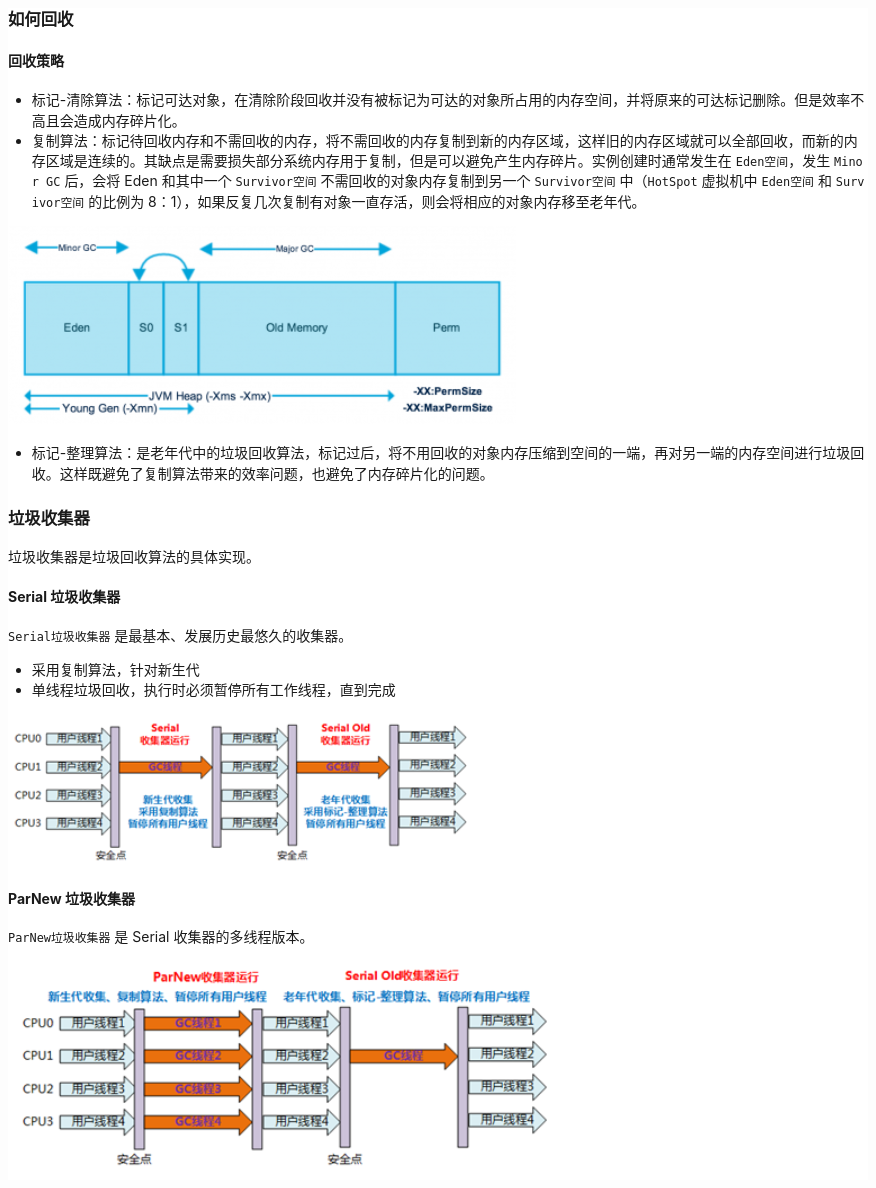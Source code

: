 ### 如何回收

#### 回收策略

- 标记-清除算法：标记可达对象，在清除阶段回收并没有被标记为可达的对象所占用的内存空间，并将原来的可达标记删除。但是效率不高且会造成内存碎片化。
- 复制算法：标记待回收内存和不需回收的内存，将不需回收的内存复制到新的内存区域，这样旧的内存区域就可以全部回收，而新的内存区域是连续的。其缺点是需要损失部分系统内存用于复制，但是可以避免产生内存碎片。实例创建时通常发生在 `Eden空间`，发生 `Minor GC` 后，会将 Eden 和其中一个 `Survivor空间` 不需回收的对象内存复制到另一个 `Survivor空间` 中（`HotSpot` 虚拟机中 `Eden空间` 和 `Survivor空间` 的比例为 8：1），如果反复几次复制有对象一直存活，则会将相应的对象内存移至老年代。

![Java垃圾回收管理](/img/jvm/Java垃圾回收管理.png)

- 标记-整理算法：是老年代中的垃圾回收算法，标记过后，将不用回收的对象内存压缩到空间的一端，再对另一端的内存空间进行垃圾回收。这样既避免了复制算法带来的效率问题，也避免了内存碎片化的问题。

### 垃圾收集器

垃圾收集器是垃圾回收算法的具体实现。

#### Serial 垃圾收集器

`Serial垃圾收集器` 是最基本、发展历史最悠久的收集器。

- 采用复制算法，针对新生代
- 单线程垃圾回收，执行时必须暂停所有工作线程，直到完成

![Serial/Serial Old组合收集器](/img/jvm/Serial%20-%20Serial%20Old组合收集器.png)

#### ParNew 垃圾收集器

`ParNew垃圾收集器` 是 Serial 收集器的多线程版本。

![ParNew/Serial Old组合收集器](/img/jvm/ParNew%20-Serial%20Old组合收集器.png)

━━━━━━━━━━━━━━━━

Activity> An exact copy of the entries, minus the pictures, is what's needed here.

Expected answer>
Source code

: ### 如何回收

#### 回收策略

- 标记-清除算法：标记可达对象，在清除阶段回收并没有被标记为可达的对象所占用的内存空间，并将原来的可达标记删除。但是效率不高且会造成内存碎片化。
- 复制算法：标记待回收内存和不需回收的内存，将不需回收的内存复制到新的内存区域，这样旧的内存区域就可以全部回收，而新的内存区域是连续的。其缺点是需要损失部分系统内存用于复制，但是可以避免产生内存碎片。实例创建时通常发生在 `Eden空间`，发生 `Minor GC` 后，会将 Eden 和其中一个 `Survivor空间` 不需回收的对象内存复制到另一个 `Survivor空间` 中（`HotSpot` 虚拟机中 `Eden空间` 和 `Survivor空间` 的比例为 8：1），如果反复几次复制有对象一直存活，则会将相应的对象内存移至老年代。

![Java垃圾回收管理](/img/jvm/Java垃圾回收管理.png)

- 标记-整理算法：是老年代中的垃圾回收算法，标记过后，将不用回收的对象内存压缩到空间的一端，再对另一端的内存空间进行垃圾回收。这样既避免了复制算法带来的效率问题，也避免了内存碎片化的问题。

### 垃圾收集器

垃圾收集器是垃圾回收算法的具体实现。

#### Serial 垃圾收集器

`Serial垃圾收集器` 是最基本、发展历史最悠久的收集器。

- 采用复制算法，针对新生代
- 单线程垃圾回收，执行时必须暂停所有工作线程，直到完成

![Serial/Serial Old组合收集器](/img/jvm/Serial%20-%20Serial%20Old组合收集器.png)

#### ParNew 垃圾收集器

`ParNew垃圾收集器` 是 Serial 收集器的多线程版本。

![ParNew/Serial Old组合收集器](/img/jvm/ParNew%20-Serial%20Old组合收集器.png)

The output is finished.